Le premier millésime vinifié par Mélanie : à l’instar de son père qui a fait son premier vin en 1972, cette jeune vigneronne a dû affronter les affres d’une année terrible pour la vigne. Le résultat final est superbe…un riesling d’une grande pureté. Chapeau bas !
Riesling GC Engelberg 2001 : le nez est riche et très complexe (bergamote, orange, herbes aromatiques, épices), la bouche est mature avec une acidité posée et détendue, une structure large et une belle salinité en finale.
Un riesling plein, savoureux, épanoui…9 ans est peut-être l’âge de raison pour un Engelberg ?

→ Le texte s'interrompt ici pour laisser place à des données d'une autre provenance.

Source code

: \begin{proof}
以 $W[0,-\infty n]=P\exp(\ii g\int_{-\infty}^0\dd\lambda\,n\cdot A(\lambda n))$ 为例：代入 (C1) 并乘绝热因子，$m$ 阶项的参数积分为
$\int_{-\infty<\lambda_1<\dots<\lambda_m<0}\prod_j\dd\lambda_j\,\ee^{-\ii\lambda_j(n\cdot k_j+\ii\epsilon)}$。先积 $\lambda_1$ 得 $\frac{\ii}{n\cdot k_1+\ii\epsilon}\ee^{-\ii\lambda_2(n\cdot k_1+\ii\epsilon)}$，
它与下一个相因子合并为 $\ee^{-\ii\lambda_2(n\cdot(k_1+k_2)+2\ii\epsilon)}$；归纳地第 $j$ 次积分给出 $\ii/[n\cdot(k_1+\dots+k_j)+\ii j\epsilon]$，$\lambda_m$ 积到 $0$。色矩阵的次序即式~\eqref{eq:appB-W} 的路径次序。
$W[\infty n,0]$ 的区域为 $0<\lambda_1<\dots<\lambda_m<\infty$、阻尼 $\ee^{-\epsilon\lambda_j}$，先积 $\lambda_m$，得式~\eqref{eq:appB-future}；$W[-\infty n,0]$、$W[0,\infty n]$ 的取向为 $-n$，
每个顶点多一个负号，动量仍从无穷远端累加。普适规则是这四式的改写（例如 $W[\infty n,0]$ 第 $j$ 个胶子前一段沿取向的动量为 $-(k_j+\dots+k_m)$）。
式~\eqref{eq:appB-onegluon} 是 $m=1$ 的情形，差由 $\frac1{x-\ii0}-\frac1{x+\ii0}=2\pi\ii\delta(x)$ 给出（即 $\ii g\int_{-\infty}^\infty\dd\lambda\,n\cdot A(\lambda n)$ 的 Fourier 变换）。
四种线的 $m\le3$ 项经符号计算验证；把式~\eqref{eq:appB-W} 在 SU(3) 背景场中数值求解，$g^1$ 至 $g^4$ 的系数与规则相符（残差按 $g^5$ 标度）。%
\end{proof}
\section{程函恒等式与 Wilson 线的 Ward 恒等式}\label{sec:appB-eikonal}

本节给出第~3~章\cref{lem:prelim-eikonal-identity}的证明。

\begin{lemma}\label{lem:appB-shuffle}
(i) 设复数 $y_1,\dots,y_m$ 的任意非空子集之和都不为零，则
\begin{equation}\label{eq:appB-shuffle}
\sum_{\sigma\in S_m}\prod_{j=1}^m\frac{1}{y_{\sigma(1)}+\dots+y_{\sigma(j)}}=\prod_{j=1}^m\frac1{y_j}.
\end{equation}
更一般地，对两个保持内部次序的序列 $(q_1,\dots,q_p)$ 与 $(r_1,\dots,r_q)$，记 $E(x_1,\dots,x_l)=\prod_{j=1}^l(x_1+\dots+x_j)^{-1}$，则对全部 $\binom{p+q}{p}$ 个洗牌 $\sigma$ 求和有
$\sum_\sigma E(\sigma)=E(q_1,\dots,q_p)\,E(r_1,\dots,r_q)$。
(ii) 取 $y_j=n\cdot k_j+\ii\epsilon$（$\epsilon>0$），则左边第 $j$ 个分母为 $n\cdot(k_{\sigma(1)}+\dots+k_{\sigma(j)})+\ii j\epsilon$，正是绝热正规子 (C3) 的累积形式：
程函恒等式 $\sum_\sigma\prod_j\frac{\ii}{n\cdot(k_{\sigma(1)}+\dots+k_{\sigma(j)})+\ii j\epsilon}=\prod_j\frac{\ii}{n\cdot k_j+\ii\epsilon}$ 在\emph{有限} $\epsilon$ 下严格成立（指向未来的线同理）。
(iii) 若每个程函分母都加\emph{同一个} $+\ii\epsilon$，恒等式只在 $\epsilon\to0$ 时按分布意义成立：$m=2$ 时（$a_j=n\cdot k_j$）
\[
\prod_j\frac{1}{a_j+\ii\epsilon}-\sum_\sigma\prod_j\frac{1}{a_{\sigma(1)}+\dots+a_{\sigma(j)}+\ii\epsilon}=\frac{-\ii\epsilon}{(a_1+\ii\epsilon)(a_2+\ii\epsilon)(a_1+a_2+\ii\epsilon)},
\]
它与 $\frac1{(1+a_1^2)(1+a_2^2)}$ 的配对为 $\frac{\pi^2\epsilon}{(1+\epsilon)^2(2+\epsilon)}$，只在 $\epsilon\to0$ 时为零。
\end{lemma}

Riesling GC Engelberg 1995 : le nez est fin et d’une belle complexité avec des aromes floraux très suaves et des notes d’herbes aromatiques. L’attaque en bouche est souple, le vin prend son temps pour exprimer sa structure ample, large et pleine de saveurs (infusion d’herbes aromatiques), la finale est fraîche et bien minérale..
Un vin élégant et bien équilibré qui se trouve sur son plateau de maturité…et qui semble pouvoir y rester un certain temps encore.
Gewurztraminer GC Engelberg 2007 : le nez est fin et complexe avec un palette marquée par les herbes aromatiques et les épices (muscade et poivre blanc), la bouche est grasse mais sans aucune lourdeur avec une finale longue et épicée.
Un gewurztraminer jeune mais déjà fortement typé par son terroir : svelte et racé.
Gewurztraminer GC Engelberg 2006 : le nez est plus discret mais toujours d’une grande finesse avec un registre aromatique proche du 2007, la bouche ronde et détendue possède une texture bien glissante, la finale est longue avec une salinité perceptible.
Le nez est en retrait mais le terroir exprime pleinement sa puissante minéralité en bouche.
Gewurztraminer GC Engelberg 2000 : le nez d’une finesse rare est fait de petites touches aromatiques… une toile expressionniste ! La bouche toute en élégance et en distinction a su garder sa légèreté et son côté glissant. La finale est longue mais toujours très fraîche.
Un vin un peu paradoxal avec une palette dont la complexité pousse à la méditation mais dont la structure gourmande appelle plutôt de copieuses libations.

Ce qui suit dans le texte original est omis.